Já no caso da Petrobras, entre os motivos para o aumento do custo de captação, na avaliação de Quintas, pode-se colocar, além do rebaixamento do Tesouro, seu controlador, a queda no preço do petróleo - que na mínima do ano chegou a US$ 28 o Brent, depois de ficar acima de US$ 100 em 2013 e 2014 -, seu envolvimento na Lava-Jato e a piora no balanço. A relação entre dívida total e Ebitda da empresa em dólar está hoje em 6,2 vezes.

Um aumento de 40% no custo da dívida dessas e ou de qualquer empresa seria suficiente para reduzir de forma relevante o retorno de seus acionistas no tempo. A Petrobras tem dívida bruta de US$ 124 bilhões, o que significa que qualquer 1 ponto percentual a mais no custo médio da dívida resulta em US$ 1,2 bilhão adicionais em despesa financeira anual. No caso da Vale, a dívida financeira é de US$ 32 bilhões.

Mas cabe notar que o que Petrobras e Vale fizeram foi rolar antecipadamente, com juros maiores, apenas uma parte pequena da dívida, então o efeito de aumento de custo não se materializa sobre o saldo integral.

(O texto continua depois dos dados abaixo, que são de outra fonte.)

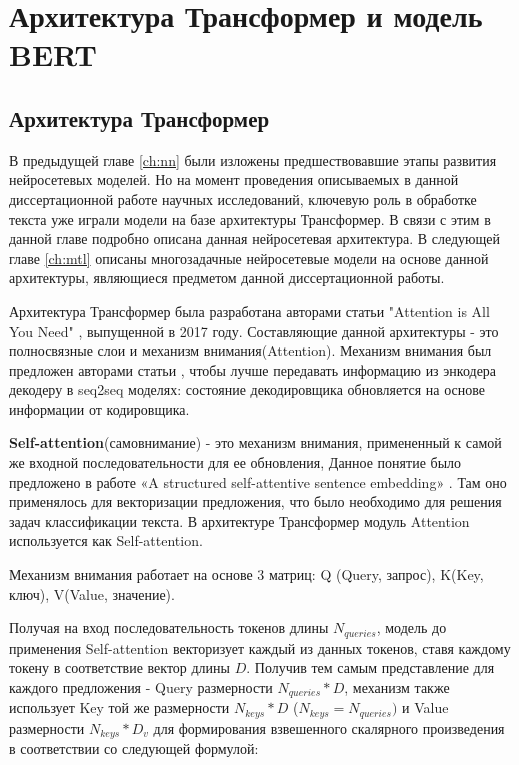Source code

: \chapter{Архитектура Трансформер и модель BERT}\label{ch:tr}

\section{Архитектура Трансформер}

В предыдущей главе \ref{ch:nn} были изложены предшествовавшие этапы развития нейросетевых моделей. Но на момент проведения описываемых в данной диссертационной работе научных исследований, ключевую роль в обработке текста уже играли модели на базе архитектуры Трансформер. В связи с этим в данной главе подробно описана данная нейросетевая архитектура. В следующей главе \ref{ch:mtl} описаны многозадачные нейросетевые модели на основе данной архитектуры, являющиеся предметом данной диссертационной работы. 

Архитектура Трансформер была разработана авторами статьи "Attention is All You Need" \cite{vaswani_2017}, выпущенной в 2017 году. Составляющие данной архитектуры - это полносвязные слои и механизм внимания(Attention). Механизм внимания был предложен авторами статьи , чтобы лучше передавать информацию из энкодера декодеру в seq2seq моделях: состояние декодировщика обновляется на основе информации от кодировщика.  

\textbf{Self-attention}(самовнимание) - это механизм внимания, примененный к самой же входной последовательности для ее обновления, Данное понятие было предложено в работе «A structured self-attentive sentence embedding» \cite{lin_2017}. Там оно применялось для векторизации предложения, что было необходимо для решения задач классификации текста. В архитектуре Трансформер модуль Attention используется как Self-attention.  

Механизм внимания работает на основе 3 матриц:  Q (Query, запрос), K(Key, ключ), V(Value, значение). 

Получая на вход последовательность токенов длины $N_{queries}$, модель до применения Self-attention векторизует каждый из данных токенов, ставя каждому токену в соответствие вектор длины $D$. Получив тем самым представление для каждого предложения - Query размерности $N_{queries}*D$, механизм также использует Key той же размерности $N_{keys}*D$ ($N_{keys}= N_{queries})$ и Value размерности $N_{keys}*D_{v}$ для формирования взвешенного скалярного произведения в соответствии со следующей формулой:


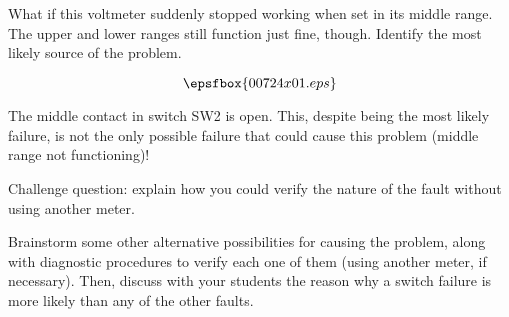 

What if this voltmeter suddenly stopped working when set in its middle range.  The upper and lower ranges still function just fine, though.  Identify the most likely source of the problem.

$$\epsfbox{00724x01.eps}$$







The middle contact in switch SW2 is open.  This, despite being the most likely failure, is not the only possible failure that could cause this problem (middle range not functioning)!

\vskip 10pt

Challenge question: explain how you could verify the nature of the fault without using another meter.







Brainstorm some other alternative possibilities for causing the problem, along with diagnostic procedures to verify each one of them (using another meter, if necessary).  Then, discuss with your students the reason why a switch failure is more likely than any of the other faults.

Ao reforçar a liquidez neste momento, e sem credores batendo na porta no horizonte, elas esperam ter condições de seguir o processo de renovação do restante da dívida em condições melhores no futuro.

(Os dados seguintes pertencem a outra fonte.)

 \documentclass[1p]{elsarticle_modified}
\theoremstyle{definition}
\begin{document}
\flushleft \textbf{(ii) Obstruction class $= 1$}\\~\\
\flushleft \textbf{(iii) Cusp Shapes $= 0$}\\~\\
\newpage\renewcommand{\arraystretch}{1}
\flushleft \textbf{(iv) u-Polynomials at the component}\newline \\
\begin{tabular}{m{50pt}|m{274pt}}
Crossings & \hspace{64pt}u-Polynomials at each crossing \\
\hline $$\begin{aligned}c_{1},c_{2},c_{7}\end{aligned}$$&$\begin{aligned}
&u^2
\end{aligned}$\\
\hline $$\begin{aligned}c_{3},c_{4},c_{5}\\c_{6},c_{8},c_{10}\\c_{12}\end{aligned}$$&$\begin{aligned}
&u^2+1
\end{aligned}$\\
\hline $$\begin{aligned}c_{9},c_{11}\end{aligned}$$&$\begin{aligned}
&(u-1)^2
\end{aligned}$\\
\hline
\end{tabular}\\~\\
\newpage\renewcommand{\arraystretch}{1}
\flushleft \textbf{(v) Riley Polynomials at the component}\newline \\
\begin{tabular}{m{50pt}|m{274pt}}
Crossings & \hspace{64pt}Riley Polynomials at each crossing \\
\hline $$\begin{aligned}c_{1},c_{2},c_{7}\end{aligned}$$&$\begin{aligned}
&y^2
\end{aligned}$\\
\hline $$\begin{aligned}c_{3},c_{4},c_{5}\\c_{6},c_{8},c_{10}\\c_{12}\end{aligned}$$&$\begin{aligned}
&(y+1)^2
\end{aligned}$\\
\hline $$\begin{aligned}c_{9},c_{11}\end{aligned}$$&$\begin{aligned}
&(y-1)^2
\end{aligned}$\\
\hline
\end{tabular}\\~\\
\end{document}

Como dito acima, nem toda a variação dos juros pode ser atribuída à perda do grau de investimento pelo Brasil, salvo no caso das emissões soberanas. "Nas captações do Tesouro, o aumento do spread sobre os Treasuries na comparação com os anos anteriores representa a piora da qualidade da economia do país e pode ser atribuído ao 'downgrade'", diz Quintas.

Na emissão de março, quando a situação política era menos clara, o Tesouro Nacional aceitou pagar 6,125% de retorno ao investidor para captar US$ 1,5 bilhão, um aumento de 57,5% ante sua última emissão. A taxa equivale a um prêmio de 420 pontos-base sobre os títulos do Tesouro americano (que pagavam na ocasião 1,93%), maior nível desde pelo menos 2009. Em setembro de 2014, quando ainda mantinha o selo de "bom pagador", o Brasil pagou 3,888% por dez anos, um prêmio de 147 pontos sobre os papéis do Tesouro americano, cuja taxa estava mais alta, em 2,42%.

Quando se compara a captação deste ano com operações de 2012 e 2013, o encarecimento é maior ainda. Em 2013, o Tesouro reabriu um bônus com vencimento em janeiro de 2023 emitido no ano anterior e pagou um retorno de 2,75%, o equivalente a um spread de 98 pontos sobre os Treasuries.

Num horizonte mais curto, dificilmente o Brasil vai conseguir captar numa taxa tão baixa. Cabe notar, contudo, que desde a emissão de março as condições melhoraram para o Tesouro e, consequentemente, para as empresas. Os papéis emitidos com taxa de retorno de 6,125% pagam hoje cerca de 4,25%, uma queda de 1,87 ponto percentual.

Boa parte da compressão da taxa desse título soberano, segundo o executivo de um grande banco de investimento, veio da melhora da percepção de risco em relação ao país. Isso porque quando se compara o spread sobre os Treasuries, verifica-se um recuo de 149 pontos, dos 420 pagos em março para os atuais 271 pontos, enquanto a taxa paga pelos títulos de dez anos do Tesouro americano caiu apenas 0,38 ponto percentual, de 1,93% para os atuais 1,54%.

Na esteira da melhora recente na percepção de risco do país, que deve se estender, na avaliação do interlocutor, os papéis do Tesouro emitidos em março podem testar níveis abaixo dos 4% nos próximos seis meses no secundário. "Não estamos muito longe dos níveis de 2014", diz. No pano de fundo, está a manutenção de um fluxo relevante para portfólios de emergentes e, por consequência, para o Brasil, especialmente após o encerramento do processo de impeachment.